▶ [Material provided]
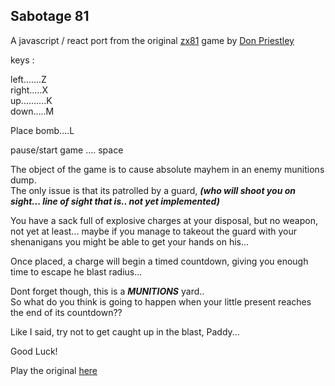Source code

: ## Sabotage 81

A javascript / react port from the original [zx81](https://en.wikipedia.org/wiki/ZX81) game by [Don Priestley](https://en.wikipedia.org/wiki/Don_Priestley#:~:text=Don%20Priestley%20(born%201940)%20is,computers%20between%201982%20and%201989.)  

keys :

 left.......Z  
 right.....X  
 up..........K  
 down.....M

 Place bomb....L  

  pause/start game .... space

 The object of the game is to cause absolute mayhem in an enemy munitions dump.  
 The only issue is that its patrolled by a guard, ***(who will shoot you on sight... line of sight that is..    not yet implemented)***  

 You have a sack full of explosive charges at your disposal, but no weapon, not yet at least... maybe if you manage to takeout the guard with your shenanigans you might be able to get your hands on his...

 Once placed, a charge will begin a timed countdown, giving you enough time to escape he blast radius...  

 Dont forget though, this is a ***MUNITIONS*** yard..  
 So what do you think is going to happen when your little present reaches the end of its countdown??  

 Like I said, try not to get caught up in the blast, Paddy...

 Good Luck!  

 Play the original [here](http://www.zx81stuff.org.uk/zx81/jtyone.html?track=Sabotage.tzx.zip@0&title=Sabotage&scale=2&speed=4)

▶ [The task] Set out every record exactly, images excluded.

▶ [Result]
Source code

: ## Sabotage 81

A javascript / react port from the original [zx81](https://en.wikipedia.org/wiki/ZX81) game by [Don Priestley](https://en.wikipedia.org/wiki/Don_Priestley#:~:text=Don%20Priestley%20(born%201940)%20is,computers%20between%201982%20and%201989.)  

keys :

 left.......Z  
 right.....X  
 up..........K  
 down.....M

 Place bomb....L  

  pause/start game .... space

 The object of the game is to cause absolute mayhem in an enemy munitions dump.  
 The only issue is that its patrolled by a guard, ***(who will shoot you on sight... line of sight that is..    not yet implemented)***  

 You have a sack full of explosive charges at your disposal, but no weapon, not yet at least... maybe if you manage to takeout the guard with your shenanigans you might be able to get your hands on his...

 Once placed, a charge will begin a timed countdown, giving you enough time to escape he blast radius...  

 Dont forget though, this is a ***MUNITIONS*** yard..  
 So what do you think is going to happen when your little present reaches the end of its countdown??  

 Like I said, try not to get caught up in the blast, Paddy...

 Good Luck!  

 Play the original [here](http://www.zx81stuff.org.uk/zx81/jtyone.html?track=Sabotage.tzx.zip@0&title=Sabotage&scale=2&speed=4)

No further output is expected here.